How do I drive a scenario tick-by-tick and inspect it mid-run?#

run_scenario(...) is fire-and-forget: it builds a simulation, runs to completion, and hands back a ScenarioResult. You can’t peek between steps or change anything once it’s going.

ScenarioRunner is the interactive shape of the same loop — run a bit, inspect, mutate the underlying simulation, then keep going. Same physics, same trajectory writer, just under your control.

import logging
from datetime import datetime

logging.getLogger("jupedsim_scenarios").setLevel(logging.WARNING)
print(f"Executed on {datetime.now().strftime('%d.%m.%Y, %H:%M')}")
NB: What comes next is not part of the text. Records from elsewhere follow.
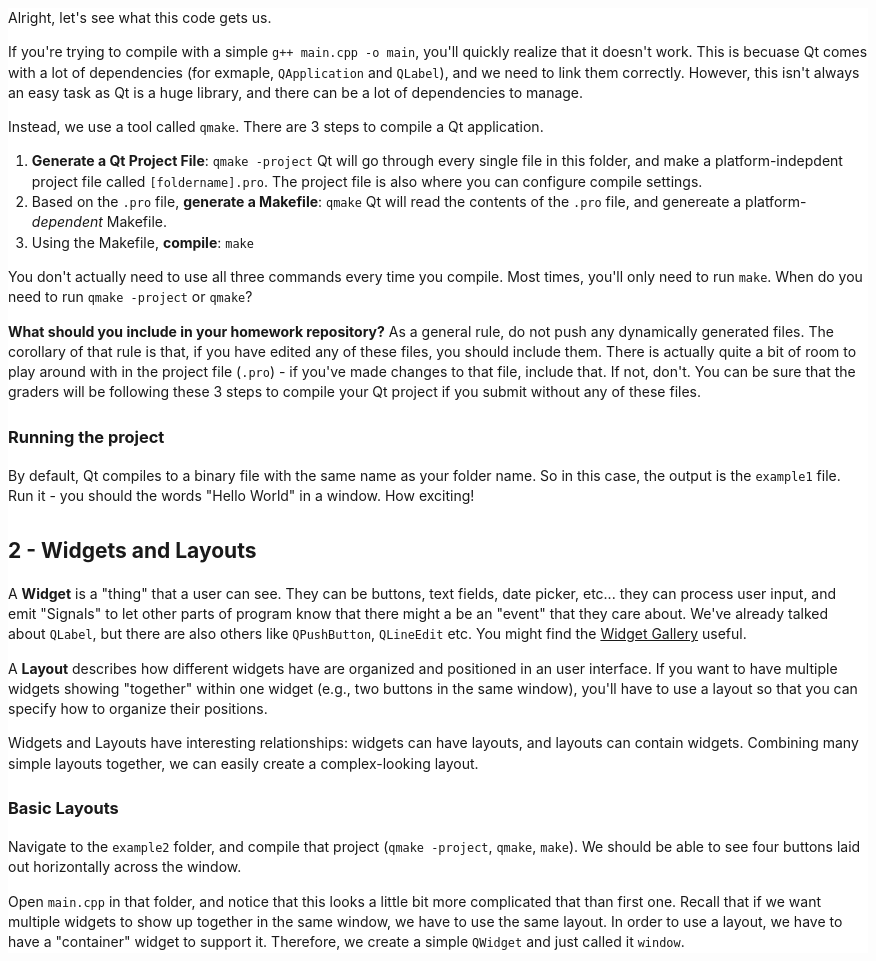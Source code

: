 Alright, let's see what this code gets us. 

If you're trying to compile with a simple `g++ main.cpp -o main`, you'll quickly realize that it doesn't work. This is becuase Qt comes with a lot of dependencies (for exmaple, `QApplication` and `QLabel`), and we need to link them correctly. However, this isn't always an easy task as Qt is a huge library, and there can be a lot of dependencies to manage. 

Instead, we use a tool called `qmake`. There are 3 steps to compile a Qt application.

1. **Generate a Qt Project File**: `qmake -project`
		Qt will go through every single file in this folder, and make a platform-indepdent project file called `[foldername].pro`. The project file is also where you can configure compile settings. 
2. Based on the `.pro` file, **generate a Makefile**: `qmake`
		Qt will read the contents of the `.pro` file, and genereate a platform-*dependent* Makefile. 
3. Using the Makefile, **compile**: `make`

You don't actually need to use all three commands every time you compile. Most times, you'll only need to run `make`. When do you need to run `qmake -project` or `qmake`?

**What should you include in your homework repository?** As a general rule, do not push any dynamically generated files. The corollary of that rule is that, if you have edited any of these files, you should include them. There is actually quite a bit of room to play around with in the project file (`.pro`) - if you've made changes to that file, include that. If not, don't. You can be sure that the graders will be following these 3 steps to compile your Qt project if you submit without any of these files.

### Running the project

By default, Qt compiles to a binary file with the same name as your folder name. So in this case, the output is the `example1` file. Run it - you should the words "Hello World" in a window. How exciting!

## 2 - Widgets and Layouts

A **Widget** is a "thing" that a user can see. They can be buttons, text fields, date picker, etc... they can process user input, and emit "Signals" to let other parts of program know that there might a be an "event" that they care about. We've already talked about `QLabel`, but there are also others like `QPushButton`, `QLineEdit` etc. You might find the [Widget Gallery](http://qt-project.org/doc/qt-4.8/gallery-plastique.html) useful. 

A **Layout** describes how different widgets have are organized and positioned in an user interface. If you want to have multiple widgets showing "together" within one widget (e.g., two buttons in the same window), you'll have to use a layout so that you can specify how to organize their positions.

Widgets and Layouts have interesting relationships: widgets can have layouts, and layouts can contain widgets. Combining many simple layouts together, we can easily create a complex-looking layout.

### Basic Layouts

Navigate to the `example2` folder, and compile that project (`qmake -project`, `qmake`, `make`). We should be able to see four buttons laid out horizontally across the window.

Open `main.cpp` in that folder, and notice that this looks a little bit more complicated that than first one. Recall that if we want multiple widgets to show up together in the same window, we have to use the same layout. In order to use a layout, we have to have a "container" widget to support it. Therefore, we create a simple `QWidget` and just called it `window`.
from jupedsim_scenarios import ScenarioRunner, load_scenario

scenario = load_scenario("../assets/bottleneck.zip")
Executed on 21.07.2026, 09:45

Run in chunks and inspect between#

run_until(t) advances the simulation until elapsed_time >= t. Between calls you can read elapsed_time, agent_count, iterate over agents(), or reach into the underlying jupedsim.Simulation via runner.simulation for anything the wrapper doesn’t expose.

with ScenarioRunner(scenario, seed=42) as runner:
    runner.run_until(5.0)
    print(f"t={runner.elapsed_time:5.2f}s  agents={runner.agent_count}")

    runner.run_until(15.0)
    print(f"t={runner.elapsed_time:5.2f}s  agents={runner.agent_count}")

    runner.run_until(30.0)
    print(f"t={runner.elapsed_time:5.2f}s  agents={runner.agent_count}")
t= 5.00s  agents=50
t=15.00s  agents=40
t=30.00s  agents=25

Run to completion#

run_until() with no argument runs to scenario.max_simulation_time (or until every agent evacuates, whichever comes first). Calling .result() at any time snapshots the live metrics — the writer stays open, so you can keep stepping afterwards.

with ScenarioRunner(scenario, seed=42) as runner:
    runner.run_until()
    result = runner.result()

print("success:        ", result.success)
print("evacuation time:", result.evacuation_time, "s")
print("agents:         ", result.total_agents)
result.cleanup()
success:         True
evacuation time: 53.18 s
agents:          50
1

Partial trajectory mid-run#

.result() is safe to call mid-simulation — it builds a snapshot from whatever’s currently in the trajectory writer. Handy for feeding the data through pedpy before deciding whether to continue.

with ScenarioRunner(scenario, seed=42) as runner:
    runner.run_until(10.0)
    partial = runner.result()

traj = partial.as_pedpy_trajectory()
print(f"frames captured: {len(traj.data['frame'].unique())}")
print(f"agents tracked:  {len(traj.data['id'].unique())}")
partial.cleanup()
frames captured: 101
agents tracked:  50
1

When to reach for ScenarioRunner instead of run_scenario#

  • You want to inspect state between steps (debugging, custom stopping criteria, visualising intermediate frames).

  • You want to drive the simulation past a checkpoint with custom logic — e.g. pause when the queue at an exit reaches some threshold, then change the world via runner.simulation.

  • You want a partial result for analysis without waiting for the full run.

If you just want “run it and give me the result”, run_scenario stays the shorter call.